Experimental example 3 drilling fluid Performance test
Drilling fluid performance test, the high-temperature thermal response bentonite drilling fluid of example 5 and the ordinary bentonite drilling fluid of comparative example 1 are placed in an aging tank for hot rolling aging, then the rheological change of the drilling fluid is measured by a rotary viscometer, and the test result is shown in fig. 4. Fig. 4 reflects viscosity change curves of two types of drilling fluids along with temperature change, wherein SSDWX represents a high-temperature thermal response bentonite drilling fluid, DWX represents a common bentonite drilling fluid, and it can be seen from the figure that the conventional bentonite-based drilling fluid gradually decreases in viscosity along with temperature increase and is unstable in rheological properties of the drilling fluid. Although the viscosity of the high-temperature thermal response bentonite drilling fluid is reduced along with the temperature rise, the viscosity of the drilling fluid is gradually increased after the temperature is higher than 120 ℃, the self-repairing performance is shown, and the drilling fluid is stable in rheology.
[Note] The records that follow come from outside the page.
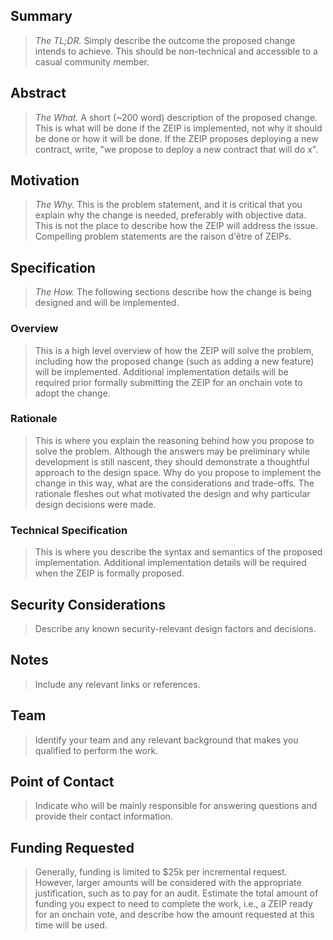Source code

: ## Summary
> _The TL;DR._ Simply describe the outcome the proposed change intends to achieve. This should be non-technical and accessible to a casual community member.
## Abstract
> _The What._ A short (~200 word) description of the proposed change. This is what will be done if the ZEIP is implemented, not why it should be done or how it will be done. If the ZEIP proposes deploying a new contract, write, "we propose to deploy a new contract that will do x".
## Motivation
> _The Why._ This is the problem statement, and it is critical that you explain why the change is needed, preferably with objective data. This is not the place to describe how the ZEIP will address the issue. Compelling problem statements are the raison d'être of ZEIPs. 
## Specification
> _The How._ The following sections describe how the change is being designed and will be implemented. 
### Overview
> This is a high level overview of how the ZEIP will solve the problem, including how the proposed change (such as adding a new feature) will be implemented. Additional implementation details will be required prior formally submitting the ZEIP for an onchain vote to adopt the change.
### Rationale
> This is where you explain the reasoning behind how you propose to solve the problem. Although the answers may be preliminary while development is still nascent, they should demonstrate a thoughtful approach to the design space. Why do you propose to implement the change in this way, what are the considerations and trade-offs. The rationale fleshes out what motivated the design and why particular design decisions were made. 
### Technical Specification
> This is where you describe the syntax and semantics of the proposed implementation. Additional implementation details will be required when the ZEIP is formally proposed. 
## Security Considerations
> Describe any known security-relevant design factors and decisions.
## Notes
> Include any relevant links or references.
## Team
> Identify your team and any relevant background that makes you qualified to perform the work. 
## Point of Contact
> Indicate who will be mainly responsible for answering questions and provide their contact information.
## Funding Requested
> Generally, funding is limited to $25k per incremental request. However, larger amounts will be considered with the appropriate justification, such as to pay for an audit. Estimate the total amount of funding you expect to need to complete the work, i.e., a ZEIP ready for an onchain vote, and describe how the amount requested at this time will be used.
Then, the high temperature thermal response bentonite drilling fluid of example 5 and the ordinary bentonite drilling fluid of comparative example 1 were placed in a 150 ℃ high temperature and high pressure dilatometer and a 150 ℃ high temperature and high pressure percolator, respectively, and the high temperature plugging property of the drilling fluid was measured, and the experimental results are shown in fig. 5. In the figure, SSDWX represents a high-temperature thermal response bentonite drilling fluid, DWX represents a common bentonite drilling fluid, and fig. 5 shows that, under a high-temperature environment (150 ℃), the plugging property of the high-temperature thermal response bentonite drilling fluid is obviously better than that of the bentonite drilling fluid, the linear expansion rate of shale is reduced from 6.3% to 2.3%, and the API filtrate loss is reduced from 7.2mL to 1.4 mL. The experimental result verifies the thermal responsiveness of the high-temperature thermal response bentonite drilling fluid.
The technical solution provided by the present invention is not limited by the above embodiments, and all technical solutions formed by utilizing the structure and the mode of the present invention through conversion and substitution are within the protection scope of the present invention.